AIM OF THE EXERCISE:
State only the count of lines in the listing below that hold "called".

EXTRACTED DATA:
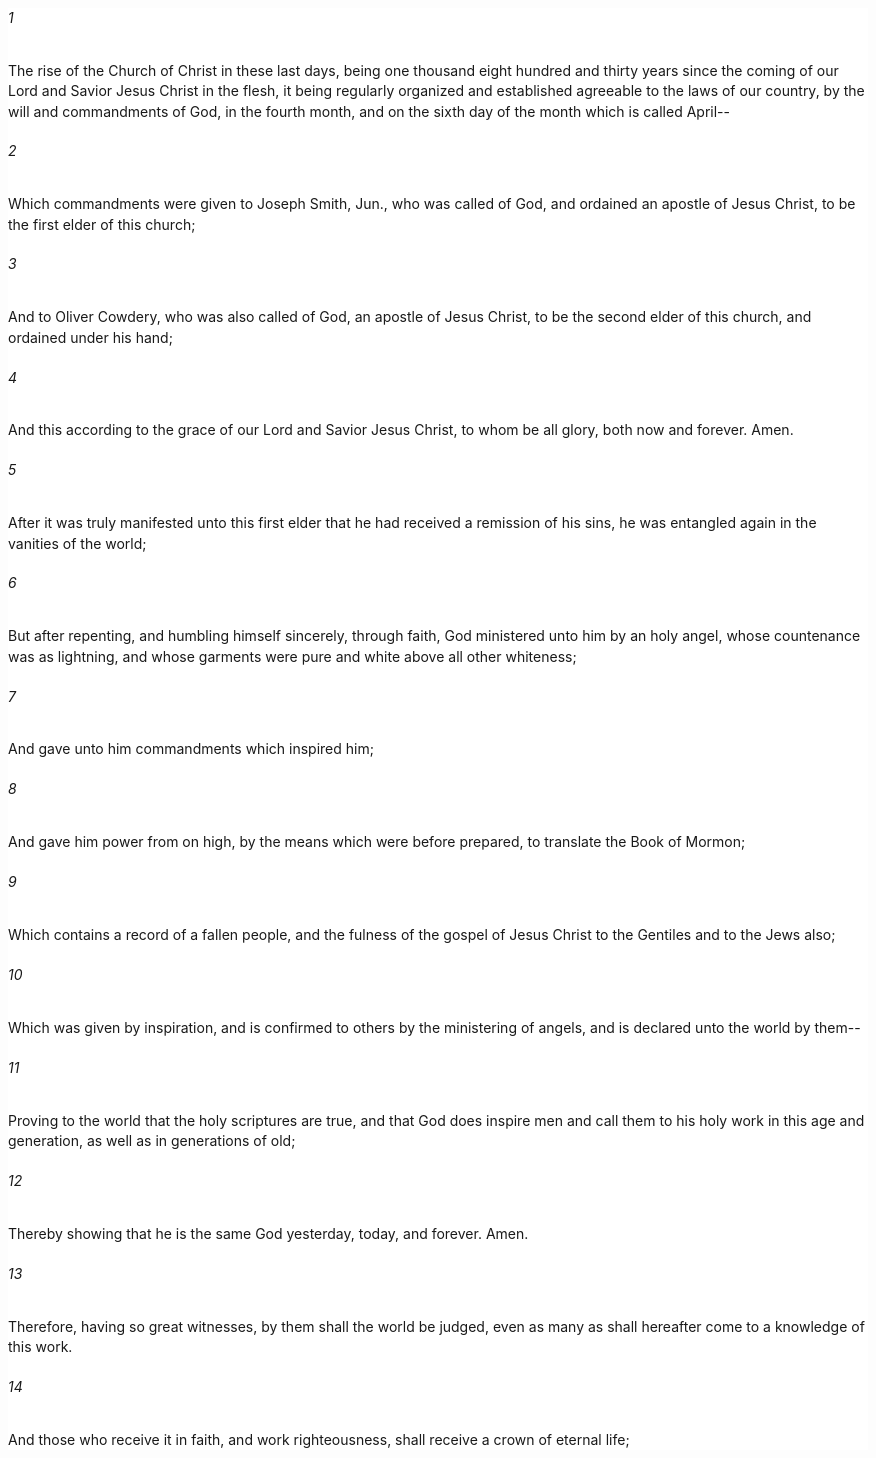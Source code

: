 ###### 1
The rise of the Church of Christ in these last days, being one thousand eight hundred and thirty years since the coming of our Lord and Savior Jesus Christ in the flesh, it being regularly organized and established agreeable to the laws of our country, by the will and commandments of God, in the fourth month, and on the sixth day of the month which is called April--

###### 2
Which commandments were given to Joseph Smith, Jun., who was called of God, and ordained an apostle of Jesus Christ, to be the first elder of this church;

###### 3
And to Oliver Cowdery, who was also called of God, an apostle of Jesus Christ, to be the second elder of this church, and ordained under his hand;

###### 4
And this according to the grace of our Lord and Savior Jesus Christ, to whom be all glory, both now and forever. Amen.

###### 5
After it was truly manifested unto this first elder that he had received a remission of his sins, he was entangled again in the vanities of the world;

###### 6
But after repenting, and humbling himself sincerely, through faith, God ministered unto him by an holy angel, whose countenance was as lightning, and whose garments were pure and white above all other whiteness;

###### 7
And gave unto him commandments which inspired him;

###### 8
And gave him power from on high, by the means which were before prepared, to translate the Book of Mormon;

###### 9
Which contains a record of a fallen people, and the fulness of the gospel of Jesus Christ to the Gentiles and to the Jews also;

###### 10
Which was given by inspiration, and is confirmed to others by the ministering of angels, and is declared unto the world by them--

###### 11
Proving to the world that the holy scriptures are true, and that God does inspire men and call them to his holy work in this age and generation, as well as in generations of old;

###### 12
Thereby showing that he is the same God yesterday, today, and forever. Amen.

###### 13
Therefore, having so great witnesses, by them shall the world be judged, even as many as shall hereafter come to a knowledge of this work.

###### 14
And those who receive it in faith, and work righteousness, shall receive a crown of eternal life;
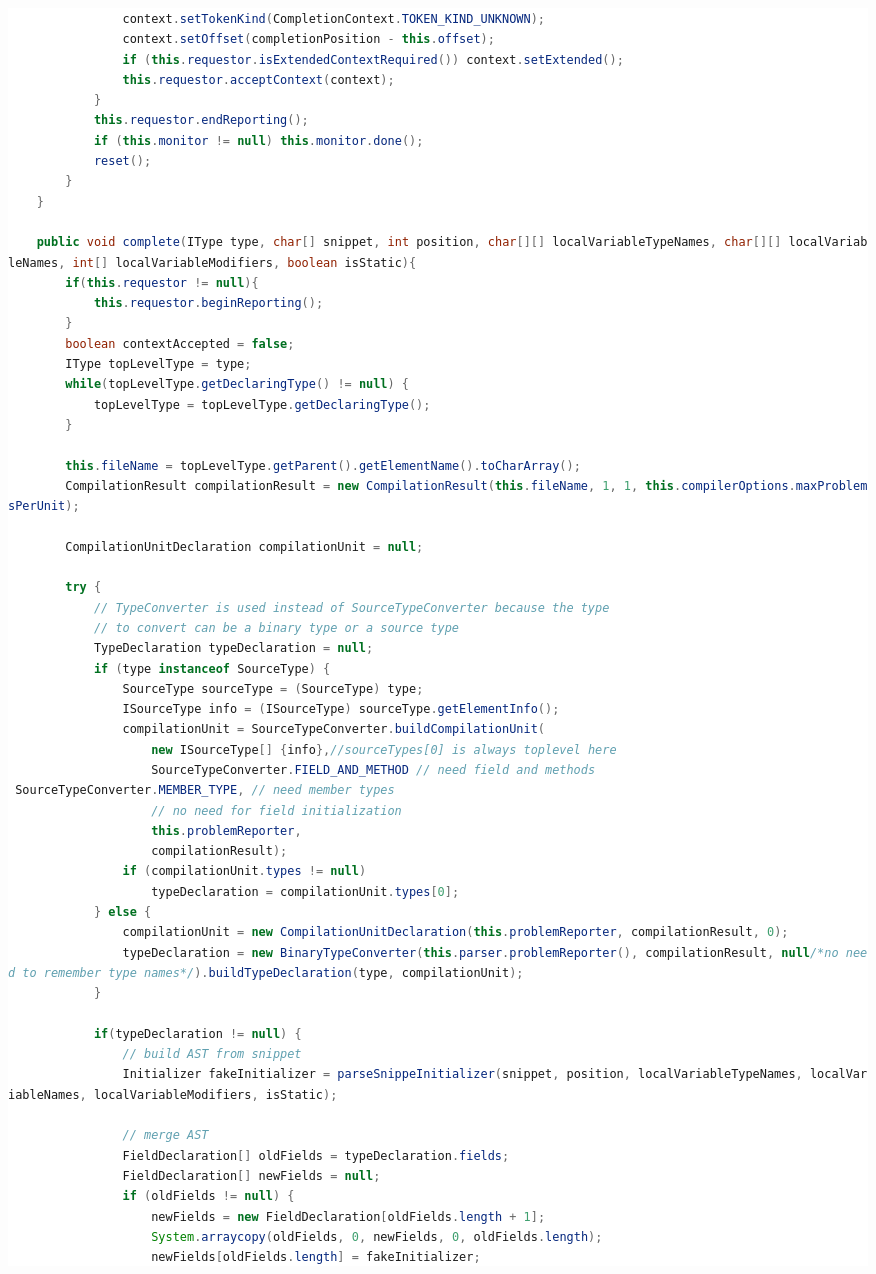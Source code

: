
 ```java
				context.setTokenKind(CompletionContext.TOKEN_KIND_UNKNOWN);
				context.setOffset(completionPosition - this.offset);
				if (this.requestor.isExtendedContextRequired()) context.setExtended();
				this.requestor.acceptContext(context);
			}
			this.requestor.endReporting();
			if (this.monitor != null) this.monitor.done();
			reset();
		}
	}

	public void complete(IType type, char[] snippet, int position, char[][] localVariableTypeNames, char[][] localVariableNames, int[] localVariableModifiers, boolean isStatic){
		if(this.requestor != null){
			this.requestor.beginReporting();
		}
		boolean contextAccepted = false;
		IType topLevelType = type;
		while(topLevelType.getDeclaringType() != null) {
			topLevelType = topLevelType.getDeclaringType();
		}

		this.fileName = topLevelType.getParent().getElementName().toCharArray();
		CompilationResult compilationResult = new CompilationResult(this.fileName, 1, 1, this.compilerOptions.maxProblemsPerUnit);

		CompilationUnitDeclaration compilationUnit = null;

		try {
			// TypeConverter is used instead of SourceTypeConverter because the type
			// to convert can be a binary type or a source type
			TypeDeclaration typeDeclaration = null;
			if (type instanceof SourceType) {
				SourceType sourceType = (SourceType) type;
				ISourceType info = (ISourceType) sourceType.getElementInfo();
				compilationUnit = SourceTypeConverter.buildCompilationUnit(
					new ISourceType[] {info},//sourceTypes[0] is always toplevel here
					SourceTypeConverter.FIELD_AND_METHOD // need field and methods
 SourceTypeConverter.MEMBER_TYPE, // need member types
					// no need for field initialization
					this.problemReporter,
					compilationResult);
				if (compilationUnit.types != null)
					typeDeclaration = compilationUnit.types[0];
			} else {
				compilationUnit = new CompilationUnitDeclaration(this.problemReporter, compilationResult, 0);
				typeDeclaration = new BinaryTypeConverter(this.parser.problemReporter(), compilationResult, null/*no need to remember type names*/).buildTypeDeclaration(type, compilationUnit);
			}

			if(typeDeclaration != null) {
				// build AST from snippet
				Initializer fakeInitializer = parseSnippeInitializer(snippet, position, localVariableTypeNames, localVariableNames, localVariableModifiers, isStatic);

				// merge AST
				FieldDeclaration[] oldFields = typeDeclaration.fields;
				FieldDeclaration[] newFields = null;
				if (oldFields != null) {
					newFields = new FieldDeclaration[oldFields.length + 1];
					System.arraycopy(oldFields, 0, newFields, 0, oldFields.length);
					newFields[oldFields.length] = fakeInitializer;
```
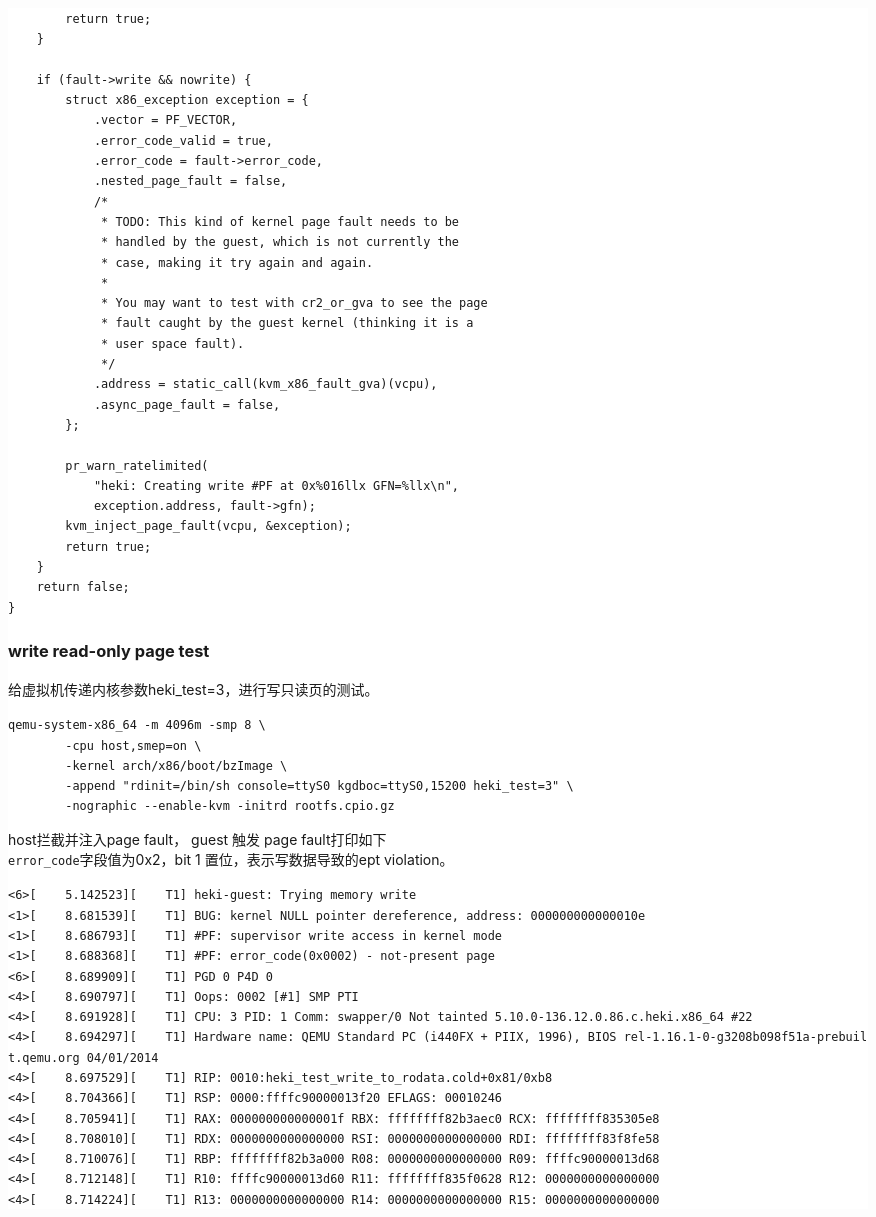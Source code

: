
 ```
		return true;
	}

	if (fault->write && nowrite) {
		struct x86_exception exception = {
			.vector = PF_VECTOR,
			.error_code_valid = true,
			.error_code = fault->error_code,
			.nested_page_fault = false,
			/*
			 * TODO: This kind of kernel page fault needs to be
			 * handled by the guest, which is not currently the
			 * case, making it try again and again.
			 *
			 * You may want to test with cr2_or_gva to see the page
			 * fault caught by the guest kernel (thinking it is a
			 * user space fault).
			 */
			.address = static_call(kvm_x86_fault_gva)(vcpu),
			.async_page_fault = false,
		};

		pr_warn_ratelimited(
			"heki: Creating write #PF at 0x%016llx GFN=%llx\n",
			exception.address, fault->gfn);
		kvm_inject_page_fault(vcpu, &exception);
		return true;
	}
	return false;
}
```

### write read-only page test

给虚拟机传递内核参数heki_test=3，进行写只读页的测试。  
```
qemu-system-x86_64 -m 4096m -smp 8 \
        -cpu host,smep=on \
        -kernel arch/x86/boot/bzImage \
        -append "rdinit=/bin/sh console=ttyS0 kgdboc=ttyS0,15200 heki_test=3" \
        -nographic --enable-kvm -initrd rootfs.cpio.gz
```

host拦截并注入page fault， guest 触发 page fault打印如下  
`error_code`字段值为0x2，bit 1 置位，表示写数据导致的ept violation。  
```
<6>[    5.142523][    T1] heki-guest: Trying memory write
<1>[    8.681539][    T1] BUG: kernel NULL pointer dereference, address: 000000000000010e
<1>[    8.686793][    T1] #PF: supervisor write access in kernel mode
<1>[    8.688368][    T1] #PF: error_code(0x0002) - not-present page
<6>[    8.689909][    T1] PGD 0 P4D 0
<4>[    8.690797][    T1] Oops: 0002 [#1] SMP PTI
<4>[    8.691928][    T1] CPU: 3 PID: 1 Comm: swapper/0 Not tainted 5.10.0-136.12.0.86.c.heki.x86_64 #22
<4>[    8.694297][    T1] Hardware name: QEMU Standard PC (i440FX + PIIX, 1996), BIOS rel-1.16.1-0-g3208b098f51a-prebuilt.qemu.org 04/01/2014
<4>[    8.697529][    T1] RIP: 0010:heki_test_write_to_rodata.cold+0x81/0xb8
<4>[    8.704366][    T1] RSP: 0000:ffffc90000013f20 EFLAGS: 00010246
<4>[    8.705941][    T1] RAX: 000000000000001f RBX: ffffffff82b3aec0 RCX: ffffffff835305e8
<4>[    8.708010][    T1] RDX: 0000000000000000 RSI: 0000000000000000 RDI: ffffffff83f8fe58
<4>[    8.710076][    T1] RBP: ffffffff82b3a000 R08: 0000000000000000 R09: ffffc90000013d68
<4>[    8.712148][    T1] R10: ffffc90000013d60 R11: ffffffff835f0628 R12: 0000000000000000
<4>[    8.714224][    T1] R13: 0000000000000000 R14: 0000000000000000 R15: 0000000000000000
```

RESPONSE AREA:
3